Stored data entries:

>>>>

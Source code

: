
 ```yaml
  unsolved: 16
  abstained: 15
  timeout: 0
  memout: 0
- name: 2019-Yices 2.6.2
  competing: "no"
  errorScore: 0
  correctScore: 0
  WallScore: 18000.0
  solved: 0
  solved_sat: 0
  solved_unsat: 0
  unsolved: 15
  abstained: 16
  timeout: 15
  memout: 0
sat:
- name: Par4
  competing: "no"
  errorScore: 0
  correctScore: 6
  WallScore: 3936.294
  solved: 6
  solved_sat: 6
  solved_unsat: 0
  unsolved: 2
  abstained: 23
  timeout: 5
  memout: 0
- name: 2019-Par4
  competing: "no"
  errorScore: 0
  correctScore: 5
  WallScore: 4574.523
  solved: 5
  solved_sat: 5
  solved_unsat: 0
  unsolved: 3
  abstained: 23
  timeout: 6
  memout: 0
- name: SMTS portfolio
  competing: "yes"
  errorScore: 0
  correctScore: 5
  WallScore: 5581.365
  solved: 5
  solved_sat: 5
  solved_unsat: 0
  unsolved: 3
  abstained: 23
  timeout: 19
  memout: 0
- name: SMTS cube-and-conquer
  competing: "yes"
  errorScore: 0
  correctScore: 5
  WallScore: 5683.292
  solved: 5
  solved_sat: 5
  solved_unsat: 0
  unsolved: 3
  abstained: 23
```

<<<<

-- Work instruction --
Answer with the number alone after tallying the lines of the entries above that contain the word "timeout".

-- Task solution --
5